__WORK ITEM__
Your task is to count the lines of the records that contain "when". Answer with the number and nothing else.

[[ INPUT, beginning ]]

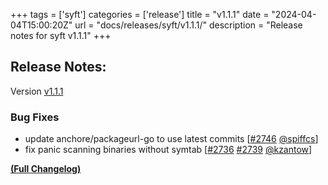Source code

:+++
tags = ['syft']
categories = ['release']
title = "v1.1.1"
date = "2024-04-04T15:00:20Z"
url = "docs/releases/syft/v1.1.1/"
description = "Release notes for syft v1.1.1"
+++

## Release Notes:
Version [v1.1.1](https://github.com/anchore/syft/releases/tag/v1.1.1)

### Bug Fixes

- update anchore/packageurl-go to use latest commits [[#2746](https://github.com/anchore/syft/pull/2746) [@spiffcs](https://github.com/spiffcs)]
- fix panic scanning binaries without symtab [[#2736](https://github.com/anchore/syft/issues/2736) [#2739](https://github.com/anchore/syft/pull/2739) [@kzantow](https://github.com/kzantow)]

**[(Full Changelog)](https://github.com/anchore/syft/compare/v1.1.0...v1.1.1)**
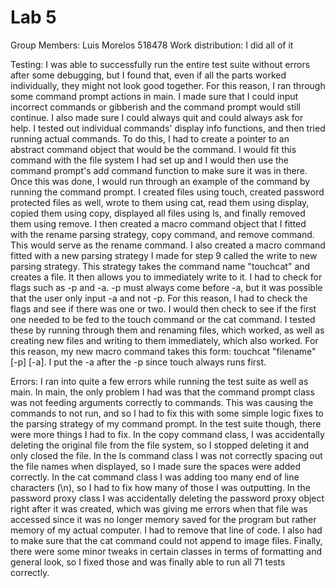 # Lab 5
Group Members: Luis Morelos 518478
Work distribution: I did all of it

Testing:
I was able to successfully run the entire test suite without errors after some debugging, but I found that, even if all the parts worked 
individually, they might not look good together. For this reason, I ran through some command prompt actions in main. I made sure that I 
could input incorrect commands or gibberish and the command prompt would still continue. I also made sure I could always quit and could 
always ask for help. I tested out individual commands' display info functions, and then tried running actual commands. To do this, I had 
to create a pointer to an abstract command object that would be the command. I would fit this command with the file system I had set up 
and I would then use the command prompt's add command function to make sure it was in there. Once this was done, I would run through an 
example of the command by running the command prompt. I created files using touch, created password protected files as well, wrote to them 
using cat, read them using display, copied them using copy, displayed all files using ls, and finally removed them using remove. I then 
created a macro command object that I fitted with the rename parsing strategy, copy command, and remove command. This would serve as the 
rename command. I also created a macro command fitted with a new parsing strategy I made for step 9 called the write to new parsing strategy.
This strategy takes the command name "touchcat" and creates a file. It then allows you to immediately write to it. I had to check for flags 
such as -p and -a. -p must always come before -a, but it was possible that the user only input -a and not -p. For this reason, I had to 
check the flags and see if there was one or two. I would then check to see if the first one needed to be fed to the touch command or the 
cat command. I tested these by running through them and renaming files, which worked, as well as creating new files and writing to them 
immediately, which also worked. For this reason, my new macro command takes this form: touchcat "filename" [-p] [-a]. I put the -a after 
the -p since touch always runs first.

Errors:
I ran into quite a few errors while running the test suite as well as main. In main, the only problem I had was that the command prompt 
class was not feeding arguments correctly to commands. This was causing the commands to not run, and so I had to fix this with some simple 
logic fixes to the parsing strategy of my command prompt. In the test suite though, there were more things I had to fix. In the copy command 
class, I was accidentally deleting the original file from the file system, so I stopped deleting it and only closed the file. In the ls 
command class I was not correctly spacing out the file names when displayed, so I made sure the spaces were added correctly. In the cat 
command class I was adding too many end of line characters (\n), so I had to fix how many of those I was outputting. In the password proxy 
class I was accidentally deleting the password proxy object right after it was created, which was giving me errors when that file was accessed 
since it was no longer memory saved for the program but rather memory of my actual computer. I had to remove that line of code. I also had to 
make sure that the cat command could not append to image files. Finally, there were some minor tweaks in certain classes in terms of 
formatting and general look, so I fixed those and was finally able to run all 71 tests correctly.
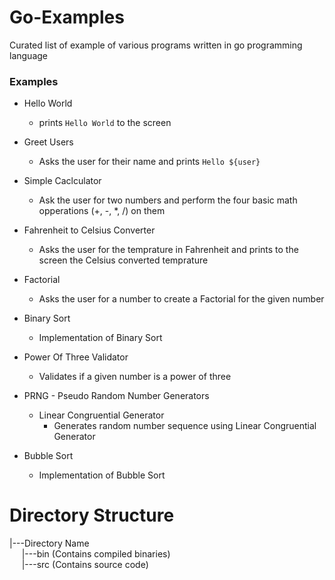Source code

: # Go-Examples
Curated list of example of various programs written in go programming language

### Examples
- Hello World
    - prints `Hello World` to the screen

- Greet Users
    - Asks the user for their name and prints `Hello ${user}`

- Simple Caclculator
    - Ask the user for two numbers and perform the four basic math opperations (+, -, *, /) on them

- Fahrenheit to Celsius Converter
    - Asks the user for the temprature in Fahrenheit and prints to the screen the Celsius converted temprature

- Factorial
    - Asks the user for a number to create a Factorial for the given number

- Binary Sort
    - Implementation of Binary Sort 

- Power Of Three Validator
    - Validates if a given number is a power of three

- PRNG - Pseudo Random Number Generators  
    - Linear Congruential Generator  
        - Generates random number sequence using Linear Congruential Generator  
  
- Bubble Sort
  - Implementation of Bubble Sort 


# Directory Structure
|---Directory Name  
&nbsp;&nbsp;&nbsp;&nbsp; |---bin (Contains compiled binaries)  
&nbsp;&nbsp;&nbsp;&nbsp; |---src (Contains source code)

[[ INPUT, end ]]

__ANSWER BOX__
2